Galgenfrist für das Stadtmarketing Braunau-Simbach
BRAUNAU.SIMBACH. Vor zehn Jahren gründeten Braunau und Simbach das erste grenzüberschreitende Stadtmarketing. Eine Chance, die aber leider weitgehend ungenutzt blieb. Jetzt stellt sich die Frage wie es weitergeht
In der letzten Gemeinderatssitzung in Braunau stimmte eine Mehrheit gegen die Weiterführung des Stadtmarketings. In der Gesellschafterversammlung am 18. Dezember wurden die unterschiedlichen Beschlüsse der Städte Braunau und Simbach zum Fortbestehen intensiv diskutiert, berichtete am Abend Bürgermeister Klaus Schmid dem Stadtrat. Noch gibt man die Fortsetzung des Stadtmarketings aber nicht auf, auch wenn rein rechtlich die Gesellschafter zum 30. Juni 2026 kündigen und dann mit Wirkung zum Jahresende 2026 aussteigen könnten.
Dass man eine Form der Unterstützung für die örtliche Geschäftswelt sowie Aktionen und auch Einrichtungen wie den Brückenzehner weiter braucht, darüber herrscht weitgehend Zustimmung. Dennoch sieht man die bisherigen Aktionen als nicht zielführend oder zu wenig attraktiv an. Eine Neuaufstellung könnte auch einen Neustart bedeuten. Als Ziel hat man sich deshalb den 30. Juni 2026 gesetzt.

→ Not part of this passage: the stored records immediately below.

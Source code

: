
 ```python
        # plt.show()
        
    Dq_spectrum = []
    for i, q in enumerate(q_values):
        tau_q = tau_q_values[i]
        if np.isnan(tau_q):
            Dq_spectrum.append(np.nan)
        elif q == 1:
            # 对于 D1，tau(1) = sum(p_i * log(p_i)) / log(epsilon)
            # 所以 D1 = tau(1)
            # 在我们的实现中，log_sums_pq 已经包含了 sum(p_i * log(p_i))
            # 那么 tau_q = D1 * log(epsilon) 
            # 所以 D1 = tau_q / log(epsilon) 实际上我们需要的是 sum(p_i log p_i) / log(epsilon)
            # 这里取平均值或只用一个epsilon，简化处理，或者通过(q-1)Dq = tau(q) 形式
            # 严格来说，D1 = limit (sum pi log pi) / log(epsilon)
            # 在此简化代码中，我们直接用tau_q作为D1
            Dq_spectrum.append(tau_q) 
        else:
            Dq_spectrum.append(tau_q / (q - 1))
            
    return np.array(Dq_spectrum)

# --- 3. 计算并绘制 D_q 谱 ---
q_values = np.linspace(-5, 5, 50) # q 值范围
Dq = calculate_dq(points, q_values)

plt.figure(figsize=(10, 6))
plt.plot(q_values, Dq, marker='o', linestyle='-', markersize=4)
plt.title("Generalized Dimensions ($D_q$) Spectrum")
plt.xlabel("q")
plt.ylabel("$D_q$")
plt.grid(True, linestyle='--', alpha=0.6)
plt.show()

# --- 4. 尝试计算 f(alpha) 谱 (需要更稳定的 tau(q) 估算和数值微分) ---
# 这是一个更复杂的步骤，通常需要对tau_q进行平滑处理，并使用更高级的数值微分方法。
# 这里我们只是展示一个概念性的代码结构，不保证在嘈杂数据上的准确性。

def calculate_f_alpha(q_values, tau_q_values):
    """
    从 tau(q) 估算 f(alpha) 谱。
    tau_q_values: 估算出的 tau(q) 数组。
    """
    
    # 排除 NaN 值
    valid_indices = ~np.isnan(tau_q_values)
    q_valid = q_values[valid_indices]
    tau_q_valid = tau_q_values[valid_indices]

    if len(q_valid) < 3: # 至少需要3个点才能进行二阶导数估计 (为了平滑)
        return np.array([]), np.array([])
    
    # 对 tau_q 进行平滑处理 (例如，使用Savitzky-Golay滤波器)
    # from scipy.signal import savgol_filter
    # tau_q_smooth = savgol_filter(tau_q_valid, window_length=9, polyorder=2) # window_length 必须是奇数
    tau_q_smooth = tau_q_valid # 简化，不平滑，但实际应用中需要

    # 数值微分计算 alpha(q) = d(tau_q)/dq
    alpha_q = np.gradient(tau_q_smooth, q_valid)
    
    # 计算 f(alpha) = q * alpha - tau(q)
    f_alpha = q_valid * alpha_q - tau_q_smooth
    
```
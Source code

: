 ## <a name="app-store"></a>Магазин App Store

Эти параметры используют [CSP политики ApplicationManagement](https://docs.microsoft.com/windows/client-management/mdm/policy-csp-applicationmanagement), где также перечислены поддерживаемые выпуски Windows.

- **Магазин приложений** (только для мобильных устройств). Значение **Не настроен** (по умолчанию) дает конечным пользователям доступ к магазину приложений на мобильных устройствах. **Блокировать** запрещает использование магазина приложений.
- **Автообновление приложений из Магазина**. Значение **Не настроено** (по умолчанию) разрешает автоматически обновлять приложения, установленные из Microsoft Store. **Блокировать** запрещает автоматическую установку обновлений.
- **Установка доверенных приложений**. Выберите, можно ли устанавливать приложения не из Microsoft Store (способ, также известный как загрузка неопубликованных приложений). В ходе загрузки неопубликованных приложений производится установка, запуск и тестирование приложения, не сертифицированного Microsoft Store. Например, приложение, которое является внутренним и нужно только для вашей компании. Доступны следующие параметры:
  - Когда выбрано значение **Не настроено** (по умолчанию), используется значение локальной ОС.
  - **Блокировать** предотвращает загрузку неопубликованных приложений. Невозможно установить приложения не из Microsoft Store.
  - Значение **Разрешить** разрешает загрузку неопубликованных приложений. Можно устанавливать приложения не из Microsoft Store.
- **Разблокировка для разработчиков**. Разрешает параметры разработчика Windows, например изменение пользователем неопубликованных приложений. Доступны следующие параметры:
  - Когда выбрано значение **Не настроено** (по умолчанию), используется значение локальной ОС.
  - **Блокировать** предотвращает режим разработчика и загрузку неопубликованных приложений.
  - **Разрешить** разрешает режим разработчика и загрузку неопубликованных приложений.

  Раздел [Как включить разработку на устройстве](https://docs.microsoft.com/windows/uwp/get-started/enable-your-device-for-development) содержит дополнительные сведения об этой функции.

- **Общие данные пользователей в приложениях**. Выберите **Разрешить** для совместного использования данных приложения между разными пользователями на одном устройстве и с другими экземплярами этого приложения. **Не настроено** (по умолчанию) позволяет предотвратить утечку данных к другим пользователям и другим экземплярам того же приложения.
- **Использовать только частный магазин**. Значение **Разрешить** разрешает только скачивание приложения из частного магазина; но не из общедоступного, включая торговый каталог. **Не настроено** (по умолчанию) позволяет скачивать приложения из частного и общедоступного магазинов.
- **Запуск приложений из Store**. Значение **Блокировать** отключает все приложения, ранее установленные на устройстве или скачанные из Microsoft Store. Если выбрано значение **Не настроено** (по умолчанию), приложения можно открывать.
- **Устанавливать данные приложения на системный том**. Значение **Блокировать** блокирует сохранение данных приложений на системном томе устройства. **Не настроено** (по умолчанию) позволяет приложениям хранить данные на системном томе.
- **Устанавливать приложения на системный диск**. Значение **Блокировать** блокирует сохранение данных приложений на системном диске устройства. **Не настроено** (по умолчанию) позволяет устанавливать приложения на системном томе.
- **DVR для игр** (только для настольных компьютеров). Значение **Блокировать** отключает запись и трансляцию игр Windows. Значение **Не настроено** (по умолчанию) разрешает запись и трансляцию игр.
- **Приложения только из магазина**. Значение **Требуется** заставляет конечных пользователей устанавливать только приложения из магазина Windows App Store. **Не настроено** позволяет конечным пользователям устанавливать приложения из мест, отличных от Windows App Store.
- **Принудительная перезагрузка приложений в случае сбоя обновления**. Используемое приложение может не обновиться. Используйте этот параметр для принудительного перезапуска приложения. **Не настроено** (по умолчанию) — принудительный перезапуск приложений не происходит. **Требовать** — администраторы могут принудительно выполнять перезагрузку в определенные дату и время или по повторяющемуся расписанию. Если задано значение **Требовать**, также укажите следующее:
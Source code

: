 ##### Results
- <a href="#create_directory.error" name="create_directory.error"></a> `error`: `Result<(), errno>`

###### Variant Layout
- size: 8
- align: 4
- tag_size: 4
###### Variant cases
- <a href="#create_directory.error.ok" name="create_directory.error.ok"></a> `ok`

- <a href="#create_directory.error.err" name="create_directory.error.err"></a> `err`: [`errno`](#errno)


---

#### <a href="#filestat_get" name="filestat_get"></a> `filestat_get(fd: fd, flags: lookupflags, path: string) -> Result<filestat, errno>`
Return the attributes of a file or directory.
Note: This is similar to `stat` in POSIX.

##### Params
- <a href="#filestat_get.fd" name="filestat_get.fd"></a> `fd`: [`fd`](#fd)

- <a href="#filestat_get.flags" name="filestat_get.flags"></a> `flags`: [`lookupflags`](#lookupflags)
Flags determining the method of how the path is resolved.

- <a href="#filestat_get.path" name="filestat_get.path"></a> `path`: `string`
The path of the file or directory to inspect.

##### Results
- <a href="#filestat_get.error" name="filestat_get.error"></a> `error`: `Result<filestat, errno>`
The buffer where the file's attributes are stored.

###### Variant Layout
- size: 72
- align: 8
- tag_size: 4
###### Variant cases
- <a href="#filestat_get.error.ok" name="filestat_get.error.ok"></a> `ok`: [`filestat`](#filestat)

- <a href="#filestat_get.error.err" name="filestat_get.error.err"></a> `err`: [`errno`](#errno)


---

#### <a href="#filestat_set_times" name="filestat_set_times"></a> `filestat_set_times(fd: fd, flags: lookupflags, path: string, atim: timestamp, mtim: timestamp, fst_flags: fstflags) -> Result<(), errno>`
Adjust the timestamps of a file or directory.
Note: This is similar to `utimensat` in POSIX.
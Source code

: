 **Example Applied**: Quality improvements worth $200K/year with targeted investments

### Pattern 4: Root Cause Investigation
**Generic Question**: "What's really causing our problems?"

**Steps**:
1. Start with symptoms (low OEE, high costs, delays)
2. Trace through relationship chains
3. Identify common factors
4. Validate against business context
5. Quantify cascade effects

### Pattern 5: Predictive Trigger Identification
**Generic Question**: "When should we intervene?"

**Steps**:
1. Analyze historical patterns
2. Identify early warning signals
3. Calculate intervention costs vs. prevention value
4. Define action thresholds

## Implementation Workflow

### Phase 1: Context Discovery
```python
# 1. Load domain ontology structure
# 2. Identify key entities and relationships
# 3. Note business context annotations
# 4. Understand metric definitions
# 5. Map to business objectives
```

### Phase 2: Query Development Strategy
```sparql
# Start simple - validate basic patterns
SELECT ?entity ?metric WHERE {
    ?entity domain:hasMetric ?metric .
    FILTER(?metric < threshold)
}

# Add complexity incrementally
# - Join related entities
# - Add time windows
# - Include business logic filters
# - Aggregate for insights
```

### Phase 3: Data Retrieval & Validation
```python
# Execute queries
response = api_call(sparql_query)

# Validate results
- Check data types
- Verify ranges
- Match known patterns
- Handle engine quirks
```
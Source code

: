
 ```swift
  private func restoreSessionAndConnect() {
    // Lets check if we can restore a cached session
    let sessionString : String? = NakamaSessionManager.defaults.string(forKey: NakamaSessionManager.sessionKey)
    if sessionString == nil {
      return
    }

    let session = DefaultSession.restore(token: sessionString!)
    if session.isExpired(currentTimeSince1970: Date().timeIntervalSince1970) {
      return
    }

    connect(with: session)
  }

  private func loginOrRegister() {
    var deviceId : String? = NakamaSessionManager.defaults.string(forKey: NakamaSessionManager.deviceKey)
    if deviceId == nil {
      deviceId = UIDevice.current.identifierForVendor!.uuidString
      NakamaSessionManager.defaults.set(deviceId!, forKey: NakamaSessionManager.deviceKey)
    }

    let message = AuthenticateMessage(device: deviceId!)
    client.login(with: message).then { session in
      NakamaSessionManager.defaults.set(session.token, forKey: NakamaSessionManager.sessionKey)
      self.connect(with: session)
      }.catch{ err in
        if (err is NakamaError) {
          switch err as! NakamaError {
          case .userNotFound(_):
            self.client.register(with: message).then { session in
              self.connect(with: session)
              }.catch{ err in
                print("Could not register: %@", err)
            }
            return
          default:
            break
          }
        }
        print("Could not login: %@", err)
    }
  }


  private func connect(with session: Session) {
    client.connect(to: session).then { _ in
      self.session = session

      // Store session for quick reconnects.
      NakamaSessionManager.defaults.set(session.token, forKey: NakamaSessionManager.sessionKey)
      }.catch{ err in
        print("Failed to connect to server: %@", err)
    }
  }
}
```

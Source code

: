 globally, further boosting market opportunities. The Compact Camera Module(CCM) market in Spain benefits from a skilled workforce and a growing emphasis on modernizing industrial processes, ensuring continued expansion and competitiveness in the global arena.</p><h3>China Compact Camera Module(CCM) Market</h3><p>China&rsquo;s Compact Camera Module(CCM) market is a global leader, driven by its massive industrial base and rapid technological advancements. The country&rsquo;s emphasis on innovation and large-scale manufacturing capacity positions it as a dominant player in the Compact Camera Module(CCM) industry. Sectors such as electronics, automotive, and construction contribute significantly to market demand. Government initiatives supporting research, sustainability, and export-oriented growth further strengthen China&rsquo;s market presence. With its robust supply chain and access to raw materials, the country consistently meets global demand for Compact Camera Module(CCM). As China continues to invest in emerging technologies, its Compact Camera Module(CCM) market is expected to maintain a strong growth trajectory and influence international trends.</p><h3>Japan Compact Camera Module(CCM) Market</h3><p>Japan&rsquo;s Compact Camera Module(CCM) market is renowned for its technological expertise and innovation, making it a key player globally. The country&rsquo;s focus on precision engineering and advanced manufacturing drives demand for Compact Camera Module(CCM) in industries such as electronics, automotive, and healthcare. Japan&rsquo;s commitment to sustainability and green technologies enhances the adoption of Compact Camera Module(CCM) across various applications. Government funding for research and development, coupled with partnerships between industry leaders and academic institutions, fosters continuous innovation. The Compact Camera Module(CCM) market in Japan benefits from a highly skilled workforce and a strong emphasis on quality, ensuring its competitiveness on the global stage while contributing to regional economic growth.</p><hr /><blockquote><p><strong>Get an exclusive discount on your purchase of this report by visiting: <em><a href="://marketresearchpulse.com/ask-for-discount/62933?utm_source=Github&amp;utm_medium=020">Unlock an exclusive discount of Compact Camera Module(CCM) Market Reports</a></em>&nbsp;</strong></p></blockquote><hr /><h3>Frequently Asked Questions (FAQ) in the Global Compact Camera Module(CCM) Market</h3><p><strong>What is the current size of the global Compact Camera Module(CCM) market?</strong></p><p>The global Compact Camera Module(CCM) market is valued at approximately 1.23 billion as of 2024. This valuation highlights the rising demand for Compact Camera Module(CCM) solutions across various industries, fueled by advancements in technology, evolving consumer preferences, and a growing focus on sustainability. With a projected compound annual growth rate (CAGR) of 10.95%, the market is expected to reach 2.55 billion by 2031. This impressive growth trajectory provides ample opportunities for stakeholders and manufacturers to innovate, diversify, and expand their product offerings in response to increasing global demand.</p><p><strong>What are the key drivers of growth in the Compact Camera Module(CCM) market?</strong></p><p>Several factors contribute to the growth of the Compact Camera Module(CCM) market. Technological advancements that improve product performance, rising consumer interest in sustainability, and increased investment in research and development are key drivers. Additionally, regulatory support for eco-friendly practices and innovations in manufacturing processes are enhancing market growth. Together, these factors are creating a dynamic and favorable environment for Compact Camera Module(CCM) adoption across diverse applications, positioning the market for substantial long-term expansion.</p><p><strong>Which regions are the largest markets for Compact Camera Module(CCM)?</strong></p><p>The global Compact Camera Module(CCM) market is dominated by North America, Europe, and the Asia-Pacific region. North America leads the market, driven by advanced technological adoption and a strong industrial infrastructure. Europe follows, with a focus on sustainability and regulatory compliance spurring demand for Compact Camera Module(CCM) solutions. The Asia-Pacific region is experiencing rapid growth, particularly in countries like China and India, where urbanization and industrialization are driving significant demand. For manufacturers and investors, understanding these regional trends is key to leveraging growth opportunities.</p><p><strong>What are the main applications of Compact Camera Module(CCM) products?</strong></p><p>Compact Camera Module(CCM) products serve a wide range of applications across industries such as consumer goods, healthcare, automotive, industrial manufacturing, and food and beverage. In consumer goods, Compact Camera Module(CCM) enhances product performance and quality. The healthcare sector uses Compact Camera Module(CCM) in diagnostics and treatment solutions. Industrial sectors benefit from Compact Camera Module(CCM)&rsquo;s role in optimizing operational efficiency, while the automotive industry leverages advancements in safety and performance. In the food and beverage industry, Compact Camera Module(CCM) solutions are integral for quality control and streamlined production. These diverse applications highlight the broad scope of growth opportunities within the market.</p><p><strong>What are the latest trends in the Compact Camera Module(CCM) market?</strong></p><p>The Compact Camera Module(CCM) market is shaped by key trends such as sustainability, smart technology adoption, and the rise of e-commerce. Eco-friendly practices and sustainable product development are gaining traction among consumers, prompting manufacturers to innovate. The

Der jetzige Geschäftsführer Georg Bachleitner, der eigentlich zum Jahresende seine Arbeit für das Stadtmarketing beendet hätte, wird noch bis 31.3.2026 interimsmäßig die Geschäftsführung ausüben. Bis dahin soll ein neuer Nachfolger oder eine Nachfolgerin gesucht werden. Die Kommunalwahl in Bayern am 8. Mai 2026 und damit der neue Stadtrat in Simbach wird ebenfalls eine wichtige Rolle spielen, wie es schließlich im nächsten Jahr weitergeht.